Some upgrades and modifications can be DIY, but if you’re short on time, not as handy, or just want to feel certain it’s done right, then you may want to hire a service technician. What you do you to your RV is up to your individual preferences and goals for your RV life. These are some ideas to get started, although we’re pretty sure you’re already pondering something in your head.
The kitchen is the heart of the home, and in an RV, the kitchen is the center around which all life revolves. In travel trailers and motorhomes, where there is a more dedicated kitchen area, counter space is still limited. So add some more. Custom make a cutting board that fits over the top of the sink, or look into counter extensions. Counter extensions can either slide out from underneath the existing counter or mount on the side of a counter to be propped up into the main floor space. Choose a counter material that is lightweight, durable, and easy to clean, such as maple, oak, or Formica/Corian.
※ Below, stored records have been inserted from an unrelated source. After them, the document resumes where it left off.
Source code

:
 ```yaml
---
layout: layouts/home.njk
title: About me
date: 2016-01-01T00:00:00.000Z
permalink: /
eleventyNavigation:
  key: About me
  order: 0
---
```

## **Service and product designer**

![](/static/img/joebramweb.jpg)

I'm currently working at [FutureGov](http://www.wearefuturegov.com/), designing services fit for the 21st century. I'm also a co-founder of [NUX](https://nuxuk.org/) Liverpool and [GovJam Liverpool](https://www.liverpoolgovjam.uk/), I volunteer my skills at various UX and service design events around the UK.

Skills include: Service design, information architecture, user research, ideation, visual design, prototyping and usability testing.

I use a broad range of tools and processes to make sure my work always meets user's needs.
This is a larger sized project that may require more investment on your part. One option is to replace the toilet with a small porcelain RV toilet. They last longer and are more durable. Another option is to convert to a composting toilet, which are economical in the long run and environmentally friendly. A compost toilet is self-contained and can be used when there are no plumbing or sewing facilities. It just needs a plug to power the fan and a way to vent.
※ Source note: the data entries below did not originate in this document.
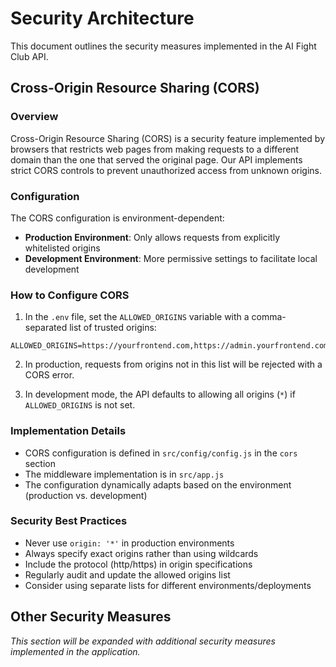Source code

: # Security Architecture

This document outlines the security measures implemented in the AI Fight Club API.

## Cross-Origin Resource Sharing (CORS)

### Overview

Cross-Origin Resource Sharing (CORS) is a security feature implemented by browsers that restricts web pages from making requests to a different domain than the one that served the original page. Our API implements strict CORS controls to prevent unauthorized access from unknown origins.

### Configuration

The CORS configuration is environment-dependent:

- **Production Environment**: Only allows requests from explicitly whitelisted origins
- **Development Environment**: More permissive settings to facilitate local development

### How to Configure CORS

1. In the `.env` file, set the `ALLOWED_ORIGINS` variable with a comma-separated list of trusted origins:

```
ALLOWED_ORIGINS=https://yourfrontend.com,https://admin.yourfrontend.com
```

2. In production, requests from origins not in this list will be rejected with a CORS error.

3. In development mode, the API defaults to allowing all origins (`*`) if `ALLOWED_ORIGINS` is not set.

### Implementation Details

- CORS configuration is defined in `src/config/config.js` in the `cors` section
- The middleware implementation is in `src/app.js`
- The configuration dynamically adapts based on the environment (production vs. development)

### Security Best Practices

- Never use `origin: '*'` in production environments
- Always specify exact origins rather than using wildcards
- Include the protocol (http/https) in origin specifications
- Regularly audit and update the allowed origins list
- Consider using separate lists for different environments/deployments

## Other Security Measures

*This section will be expanded with additional security measures implemented in the application.*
Liquid soap and shampoo dispenser
If you have a personal bathroom in your RV, complete with shower, then you’re already familiar with many techniques to keeping such a small personal space organized, including this one: a wall dispenser for soap and shampoo. Spas and pools utilize this option all the time, which saves space and from bottles or bars of soap from having to be stored prior to transport or from moving around loosely. You can pick one up online or at food supplier stores.
Storage bay locks
It’s estimated that 75 percent of RVs (all types) share the same key and lock system, which is also popular with outdoor storage areas and garages. This means that a lot of other people could access your outdoor compartments. You can easily add security by replacing the standard-issue locks. It’s up to you how advanced you want to go: magnetic, tubular, disc tumbler, combination, etc. A quick online search or speaking to an RV parts supplier will help give you additional direction. And, they are easy to replace – just a few screws and nuts. For doors, it’s easiest to remove the latch, take it to a locksmith, and get it re-keyed. That way you have an original set of keys for the main entrance of your RV.
RV step rugs
This is an easy modification that could save you a lot of cleanup or from twisting your ankle. Step rugs add traction as well as attract dirt, sand, and snow from boots and shoes before they step into the RV. You can find a variety of textures, colors, and designs from RV and camping suppliers.
Under bed storage light
If you’re tired of holding a flashlight or locating a headlamp to scrounge around for something stored under the bed, then consider installing a light. You can opt for a permanent fixture that runs off the RV’s electrical circuit, or you can use a wireless battery-operated light. The light should come on automatically when the bed is lifted up. And while you’re under the bed anyway, consider building in some handy wooden separators to keep all your stuff organized and in place if your items are loose or you just want to be done with plastic tubs and baskets.
Speaking of lights, we’ve discussed before all the benefits of converting to LEDs. They’re brighter, last longer, use less electric current, and don’t need to be replaced as often (if at all). Both interior and exterior. Just make sure you choose the right LEDs, ones that are relatively equal to the brightness of your old standard bulbs. In some places, you may desire “extra bright,” such as spotlights.
An efficient, powerful vent fan can make a big difference in keeping out moisture and keeping campers cool. You can make an update without replacing the vent or disturbing the rooftop seal. You just take out the screen and fan using a screwdriver and replace it. You may also choose to replace the vent altogether, which is a larger, more involved project. However, the extra ventilation the bathroom and living areas of your trailer or motorized RV will experience will be worth the effort. Many vents with fans cost less than $200, come with multiple speeds, and made of lightweight, durable material.